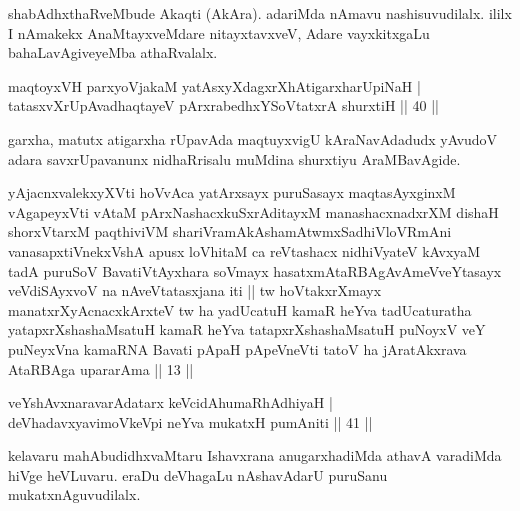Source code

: \begin{artha}
shabAdhxthaRveMbude Akaqti (AkAra). adariMda nAmavu nashisuvudilalx. ililx I nAmakekx AnaMtayxveMdare nitayxtavxveV, Adare vayxkitxgaLu bahaLavAgiveyeMba athaRvalalx.
\end{artha}


\begin{shl}
maqtoyxVH parxyoVjakaM yatAsxyXdagxrXhAtigarxharUpiNaH |\\
tatasxvXrUpAvadhaqtayeV pArxrabedhxYSoVtatxrA shurxtiH \hfill || 40 ||
\end{shl}

\begin{artha}
garxha, matutx atigarxha rUpavAda maqtuyxvigU kAraNavAdadudx yAvudoV adara savxrUpavanunx nidhaRrisalu muMdina shurxtiyu AraMBavAgide.
\end{artha}


\begin{kandikeshl}
yAjacnxvalekxyXVti hoVvAca yatArxsayx puruSasayx maqtasAyxginxM vAgapeyxVti vAtaM pArxNashacxkuSxrAditayxM manashacxnadxrXM dishaH shorxVtarxM paqthiviVM shariVramAkAshamAtwmxSadhiVloVRmAni vanasapxtiVnekxVshA apusx loVhitaM ca reVtashacx nidhiVyateV kAvxyaM tadA puruSoV BavatiVtAyxhara soVmayx hasatxmAtaRBAgAvAmeVveYtasayx veVdiSAyxvoV na nAveVtatasxjana iti || tw hoVtakxrXmayx manatxrXyAcnacxkArxteV tw ha yadUcatuH kamaR heYva tadUcaturatha yatapxrXshashaMsatuH kamaR heYva tatapxrXshashaMsatuH puNoyxV veY puNeyxVna kamaRNA Bavati pApaH pApeVneVti tatoV ha jAratAkxrava AtaRBAga upararAma || 13 ||
\end{kandikeshl}



\begin{shl}
veYshAvxnaravarAdatarx keVcidAhumaRhAdhiyaH |\\
deVhadavxyavimoVkeV\s pi neYva mukatxH pumAniti \hfill || 41 ||
\end{shl}


\begin{artha}
kelavaru mahAbudidhxvaMtaru Ishavxrana anugarxhadiMda athavA varadiMda hiVge heVLuvaru. eraDu deVhagaLu nAshavAdarU puruSanu mukatxnAguvudilalx.
\end{artha}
☆ ☆ ☆
• Your objective: Would you output the lines from the one that contains "veYshAvxnaravarAdatarx keVcidAhumaRhAdhiyaH |\\" to the end of the data, both ends included, exactly as they appear?

• Problem solution:
veYshAvxnaravarAdatarx keVcidAhumaRhAdhiyaH |\\
deVhadavxyavimoVkeV\s pi neYva mukatxH pumAniti \hfill || 41 ||
\end{shl}


\begin{artha}
kelavaru mahAbudidhxvaMtaru Ishavxrana anugarxhadiMda athavA varadiMda hiVge heVLuvaru. eraDu deVhagaLu nAshavAdarU puruSanu mukatxnAguvudilalx.
\end{artha}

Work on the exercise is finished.